[Spambayes] full o' spaces
lists at morpheus.demon.co.uk
Sat Mar 8 21:18:55 EST 2003
Tim Stone - Four Stones Expressions <tim at fourstonesExpressions.com> writes:
> 3/8/2003 2:45:00 AM, Anthony Baxter <anthony at interlink.com.au> wrote:
>>We can sit here for days, weeks and months and think of ways to defeat
>>the existing classifier. We have done that, in the past. But a change that
>>is not tested and shown to improve existing results, does _not_ belong
>>in the code base. It goes against _everything_ that has made this project
> Ok, so let me summarize what I think our discussion has boiled down to.
> 1. We will not make changes that regress our results on existing spam.
> 2. We will engage in ongoing analysis of spam, keeping our testing corpora up
> to date as best we can. When significant (we have yet to define significant)
> amounts of FN start happening, we will adjust the tokenizer appropriately.

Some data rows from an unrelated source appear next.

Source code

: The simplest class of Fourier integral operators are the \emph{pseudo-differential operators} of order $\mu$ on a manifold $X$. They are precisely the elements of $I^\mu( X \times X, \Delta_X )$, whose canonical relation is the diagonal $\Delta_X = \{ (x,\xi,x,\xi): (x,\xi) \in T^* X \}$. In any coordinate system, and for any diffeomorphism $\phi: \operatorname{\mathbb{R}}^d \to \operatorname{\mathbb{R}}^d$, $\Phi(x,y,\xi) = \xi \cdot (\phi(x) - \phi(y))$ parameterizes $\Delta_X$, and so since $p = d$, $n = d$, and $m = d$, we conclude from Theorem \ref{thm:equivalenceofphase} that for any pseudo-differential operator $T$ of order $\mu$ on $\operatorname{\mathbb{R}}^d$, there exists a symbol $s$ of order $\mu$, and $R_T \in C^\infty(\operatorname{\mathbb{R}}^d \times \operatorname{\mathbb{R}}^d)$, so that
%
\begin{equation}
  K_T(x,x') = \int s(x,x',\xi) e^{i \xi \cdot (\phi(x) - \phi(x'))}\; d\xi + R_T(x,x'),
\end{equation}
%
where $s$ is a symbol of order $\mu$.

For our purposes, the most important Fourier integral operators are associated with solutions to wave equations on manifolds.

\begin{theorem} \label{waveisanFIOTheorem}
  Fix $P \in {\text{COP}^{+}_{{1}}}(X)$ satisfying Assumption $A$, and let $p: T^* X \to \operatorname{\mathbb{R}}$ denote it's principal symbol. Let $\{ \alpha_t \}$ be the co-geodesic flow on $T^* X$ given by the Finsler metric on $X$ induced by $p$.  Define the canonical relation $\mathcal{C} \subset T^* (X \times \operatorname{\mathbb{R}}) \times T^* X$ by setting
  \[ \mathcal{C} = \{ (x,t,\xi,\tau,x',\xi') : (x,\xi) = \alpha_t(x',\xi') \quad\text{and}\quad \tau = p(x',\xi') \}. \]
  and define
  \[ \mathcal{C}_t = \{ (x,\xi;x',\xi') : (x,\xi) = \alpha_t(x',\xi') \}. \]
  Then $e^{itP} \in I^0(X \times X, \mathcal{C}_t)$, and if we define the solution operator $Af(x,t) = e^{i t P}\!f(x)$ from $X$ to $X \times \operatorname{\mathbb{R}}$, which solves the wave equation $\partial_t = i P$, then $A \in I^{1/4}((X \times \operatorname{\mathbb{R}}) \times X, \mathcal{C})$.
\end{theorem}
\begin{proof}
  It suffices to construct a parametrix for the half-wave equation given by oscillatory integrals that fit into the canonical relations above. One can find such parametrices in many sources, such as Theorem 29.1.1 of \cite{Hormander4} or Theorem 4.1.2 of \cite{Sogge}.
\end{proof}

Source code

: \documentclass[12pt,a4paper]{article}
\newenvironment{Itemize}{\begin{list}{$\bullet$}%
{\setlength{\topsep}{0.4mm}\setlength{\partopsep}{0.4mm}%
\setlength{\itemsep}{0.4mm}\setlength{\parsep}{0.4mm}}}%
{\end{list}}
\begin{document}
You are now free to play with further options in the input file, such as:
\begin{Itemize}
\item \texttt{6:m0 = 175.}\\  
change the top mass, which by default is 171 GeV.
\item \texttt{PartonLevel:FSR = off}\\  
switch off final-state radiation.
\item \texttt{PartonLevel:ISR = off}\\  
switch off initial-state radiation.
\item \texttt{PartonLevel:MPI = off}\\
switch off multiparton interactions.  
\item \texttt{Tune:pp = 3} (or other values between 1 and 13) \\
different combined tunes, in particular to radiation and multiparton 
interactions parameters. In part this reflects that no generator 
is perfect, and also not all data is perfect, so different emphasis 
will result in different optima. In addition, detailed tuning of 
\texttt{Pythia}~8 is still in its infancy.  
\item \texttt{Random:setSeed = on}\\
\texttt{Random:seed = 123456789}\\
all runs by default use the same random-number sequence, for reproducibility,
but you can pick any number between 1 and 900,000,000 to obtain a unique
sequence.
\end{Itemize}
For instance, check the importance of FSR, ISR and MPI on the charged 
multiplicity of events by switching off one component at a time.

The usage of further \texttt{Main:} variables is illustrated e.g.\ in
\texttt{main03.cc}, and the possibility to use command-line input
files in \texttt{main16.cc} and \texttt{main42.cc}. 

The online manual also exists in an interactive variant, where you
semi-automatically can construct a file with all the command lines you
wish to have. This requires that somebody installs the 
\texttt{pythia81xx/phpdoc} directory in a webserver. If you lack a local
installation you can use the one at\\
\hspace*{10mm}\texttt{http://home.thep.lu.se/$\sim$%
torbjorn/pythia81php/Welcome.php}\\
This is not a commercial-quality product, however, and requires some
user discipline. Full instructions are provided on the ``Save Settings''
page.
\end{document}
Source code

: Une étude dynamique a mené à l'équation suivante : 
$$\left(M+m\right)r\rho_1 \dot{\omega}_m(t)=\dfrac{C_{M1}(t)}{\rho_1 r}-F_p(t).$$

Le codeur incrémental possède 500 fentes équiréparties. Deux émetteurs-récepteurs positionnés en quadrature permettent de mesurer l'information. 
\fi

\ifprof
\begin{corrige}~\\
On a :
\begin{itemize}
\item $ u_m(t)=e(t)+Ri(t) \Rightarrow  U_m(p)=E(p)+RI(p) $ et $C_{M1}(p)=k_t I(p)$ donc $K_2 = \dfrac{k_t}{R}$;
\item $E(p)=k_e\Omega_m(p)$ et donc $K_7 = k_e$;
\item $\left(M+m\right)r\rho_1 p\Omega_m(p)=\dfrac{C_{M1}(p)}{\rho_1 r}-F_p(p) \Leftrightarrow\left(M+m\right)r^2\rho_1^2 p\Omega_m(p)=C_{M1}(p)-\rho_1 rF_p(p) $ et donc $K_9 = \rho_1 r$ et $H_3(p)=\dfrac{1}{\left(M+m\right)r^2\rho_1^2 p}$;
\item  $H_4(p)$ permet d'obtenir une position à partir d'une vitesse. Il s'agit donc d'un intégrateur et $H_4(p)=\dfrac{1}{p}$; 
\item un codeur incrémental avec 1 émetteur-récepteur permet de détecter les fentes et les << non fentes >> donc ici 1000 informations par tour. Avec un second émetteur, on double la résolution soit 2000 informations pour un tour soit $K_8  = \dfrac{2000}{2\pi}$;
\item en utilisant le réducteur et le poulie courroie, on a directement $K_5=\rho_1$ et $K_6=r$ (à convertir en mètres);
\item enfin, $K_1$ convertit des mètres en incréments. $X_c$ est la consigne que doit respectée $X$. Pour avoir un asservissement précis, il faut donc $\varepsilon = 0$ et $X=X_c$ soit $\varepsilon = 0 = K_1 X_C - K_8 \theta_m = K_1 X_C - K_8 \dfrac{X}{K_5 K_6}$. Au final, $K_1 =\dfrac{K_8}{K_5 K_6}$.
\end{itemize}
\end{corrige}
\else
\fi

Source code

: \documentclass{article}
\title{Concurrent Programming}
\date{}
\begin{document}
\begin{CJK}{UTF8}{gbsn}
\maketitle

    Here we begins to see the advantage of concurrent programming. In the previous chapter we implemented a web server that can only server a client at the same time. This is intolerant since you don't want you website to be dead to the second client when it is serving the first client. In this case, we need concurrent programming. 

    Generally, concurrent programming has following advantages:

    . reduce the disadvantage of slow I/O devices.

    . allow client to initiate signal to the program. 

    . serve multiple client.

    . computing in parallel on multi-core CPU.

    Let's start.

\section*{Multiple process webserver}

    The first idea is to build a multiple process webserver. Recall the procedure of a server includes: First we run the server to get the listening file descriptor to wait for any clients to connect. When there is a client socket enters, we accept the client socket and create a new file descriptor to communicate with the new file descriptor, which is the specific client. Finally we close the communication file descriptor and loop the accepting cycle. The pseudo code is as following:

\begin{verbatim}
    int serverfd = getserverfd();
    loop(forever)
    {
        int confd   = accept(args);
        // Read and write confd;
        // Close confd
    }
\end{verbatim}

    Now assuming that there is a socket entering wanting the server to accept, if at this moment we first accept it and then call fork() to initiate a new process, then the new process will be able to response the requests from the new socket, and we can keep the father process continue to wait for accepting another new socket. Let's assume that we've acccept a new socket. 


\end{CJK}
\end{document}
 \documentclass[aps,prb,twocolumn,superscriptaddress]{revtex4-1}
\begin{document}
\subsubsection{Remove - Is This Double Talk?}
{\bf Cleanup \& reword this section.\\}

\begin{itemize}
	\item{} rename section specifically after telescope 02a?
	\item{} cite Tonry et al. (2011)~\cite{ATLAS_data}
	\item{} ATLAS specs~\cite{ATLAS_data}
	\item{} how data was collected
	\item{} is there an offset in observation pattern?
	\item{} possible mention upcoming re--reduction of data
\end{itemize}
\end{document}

> Point 1 is a given. There seems to be considerable inertia in the project
> toward using point 2 as an ongoing strategy. I can live with it, because
> there's tremendous value in what we're doing, and it really does work. I just
> have to say, though, that from a marketing viewpoint (believe it or not, I was
> a marketer in a former life), this strategy can potentially shoot us in the
> foot, because we aren't the ones finding problems, spammers are, and I think
> this could cause our users to lose faith in our product. "I trained this
> stuff as spam, and this thing STILL doesn't catch it." If that happens to a
> user more than a few times, the conclusion will be that it doesn't work. I'm
> telling you, it doesn't take but one bad article in a ZD publication, and it's
> all over with for us.
> Ok, I'm off my soapbox. <smile> This has been a great discussion.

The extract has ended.